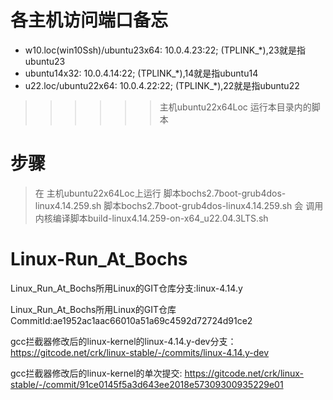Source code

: 
# 各主机访问端口备忘
- w10.loc(win10Ssh)/ubuntu23x64:       10.0.4.23:22; (TPLINK_*),23就是指ubuntu23
- ubuntu14x32:                         10.0.4.14:22; (TPLINK_*),14就是指ubuntu14
- u22.loc/ubuntu22x64:                 10.0.4.22:22; (TPLINK_*),22就是指ubuntu22
>>>>>> 主机ubuntu22x64Loc 运行本目录内的脚本
 

# 步骤
> 在 主机ubuntu22x64Loc上运行 脚本bochs2.7boot-grub4dos-linux4.14.259.sh
>  脚本bochs2.7boot-grub4dos-linux4.14.259.sh 会 调用 内核编译脚本build-linux4.14.259-on-x64_u22.04.3LTS.sh

# Linux-Run_At_Bochs 
Linux_Run_At_Bochs所用Linux的GIT仓库分支:linux-4.14.y

>

Linux_Run_At_Bochs所用Linux的GIT仓库CommitId:ae1952ac1aac66010a51a69c4592d72724d91ce2

gcc拦截器修改后的linux-kernel的linux-4.14.y-dev分支：https://gitcode.net/crk/linux-stable/-/commits/linux-4.14.y-dev

gcc拦截器修改后的linux-kernel的单次提交:  https://gitcode.net/crk/linux-stable/-/commit/91ce0145f5a3d643ee2018e57309300935229e01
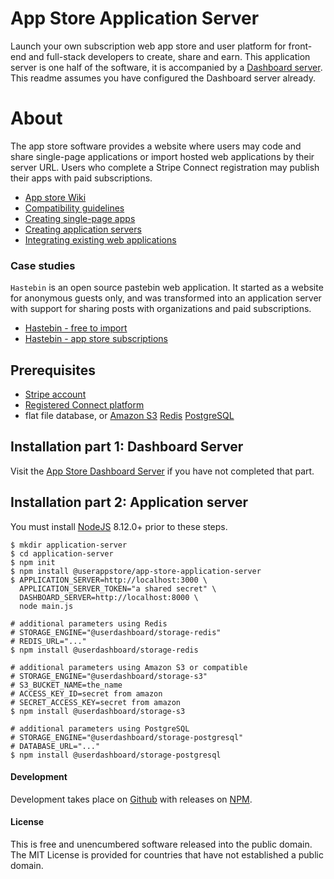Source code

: # App Store Application Server

Launch your own subscription web app store and user platform for front-end and full-stack developers to create, share and earn.  This application server is one half of the software, it is accompanied by a [Dashboard server](https://github.com/userappstore/app-store-dashboard-server).  This readme assumes you have configured the Dashboard server already.

# About

The app store software provides a website where users may code and share single-page applications or import hosted web applications by their server URL.  Users who complete a Stripe Connect registration may publish their apps with paid subscriptions.

- [App store Wiki](https://github.com/userappstore/app-store-application-server/wiki)
- [Compatibility guidelines](https://github.com/userappstore/app-store-application-server/wiki/Compatibility-guidelines)
- [Creating single-page apps](https://github.com/userappstore/app-store-application-server/wiki/Creating-single-page-apps)
- [Creating application servers](https://github.com/userappstore/app-store-application-server/wiki/Creating-application-servers)
- [Integrating existing web applications](https://github.com/userdashboard/dashboard/wiki/Integrating-existing-web-applications)

### Case studies 

`Hastebin` is an open source pastebin web application.  It started as a website for anonymous guests only, and was transformed into an application server with support for sharing posts with organizations and paid subscriptions.

- [Hastebin - free to import](https://github.com/userappstore/integration-examples/blob/master/hastebin/hastebin-app-store-free.md)
- [Hastebin - app store subscriptions](https://github.com/userappstore/integration-examples/blob/master/hastebin/hastebin-app-store-subscription.md)

## Prerequisites
- [Stripe account](https://stripe.com)
- [Registered Connect platform](https://stripe.com/connect)
- flat file database, or [Amazon S3](https://github.com/userdashboard/storage-s3) [Redis](https://github.com/userdashboard/storage-redis) [PostgreSQL](https://github.com/userdashboard/storage-postgresql) 

## Installation part 1: Dashboard Server

Visit the [App Store Dashboard Server](https://github.com/userappstore/app-store-dashboard-server) if you have not completed that part.

## Installation part 2: Application server

You must install [NodeJS](https://nodejs.org) 8.12.0+ prior to these steps.

    $ mkdir application-server
    $ cd application-server
    $ npm init
    $ npm install @userappstore/app-store-application-server
    $ APPLICATION_SERVER=http://localhost:3000 \
      APPLICATION_SERVER_TOKEN="a shared secret" \
      DASHBOARD_SERVER=http://localhost:8000 \
      node main.js

    # additional parameters using Redis
    # STORAGE_ENGINE="@userdashboard/storage-redis"
    # REDIS_URL="..."
    $ npm install @userdashboard/storage-redis
    
    # additional parameters using Amazon S3 or compatible
    # STORAGE_ENGINE="@userdashboard/storage-s3"
    # S3_BUCKET_NAME=the_name
    # ACCESS_KEY_ID=secret from amazon
    # SECRET_ACCESS_KEY=secret from amazon
    $ npm install @userdashboard/storage-s3

    # additional parameters using PostgreSQL
    # STORAGE_ENGINE="@userdashboard/storage-postgresql"
    # DATABASE_URL="..."
    $ npm install @userdashboard/storage-postgresql

#### Development

Development takes place on [Github](https://github.com/userappstore/app-store-dashboard-server) with releases on [NPM](https://www.npmjs.com/package/@userappstore/app-store-dashboard-server).

#### License

This is free and unencumbered software released into the public domain.  The MIT License is provided for countries that have not established a public domain.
==============================
→ **TASK TO COMPLETE**: Print nothing except the lines from the line containing "# additional parameters using Amazon" to the end of the listing, exactly as written.

→ **OUTPUT**:
    # additional parameters using Amazon S3 or compatible
    # STORAGE_ENGINE="@userdashboard/storage-s3"
    # S3_BUCKET_NAME=the_name
    # ACCESS_KEY_ID=secret from amazon
    # SECRET_ACCESS_KEY=secret from amazon
    $ npm install @userdashboard/storage-s3

    # additional parameters using PostgreSQL
    # STORAGE_ENGINE="@userdashboard/storage-postgresql"
    # DATABASE_URL="..."
    $ npm install @userdashboard/storage-postgresql

#### Development

Development takes place on [Github](https://github.com/userappstore/app-store-dashboard-server) with releases on [NPM](https://www.npmjs.com/package/@userappstore/app-store-dashboard-server).

#### License

This is free and unencumbered software released into the public domain.  The MIT License is provided for countries that have not established a public domain.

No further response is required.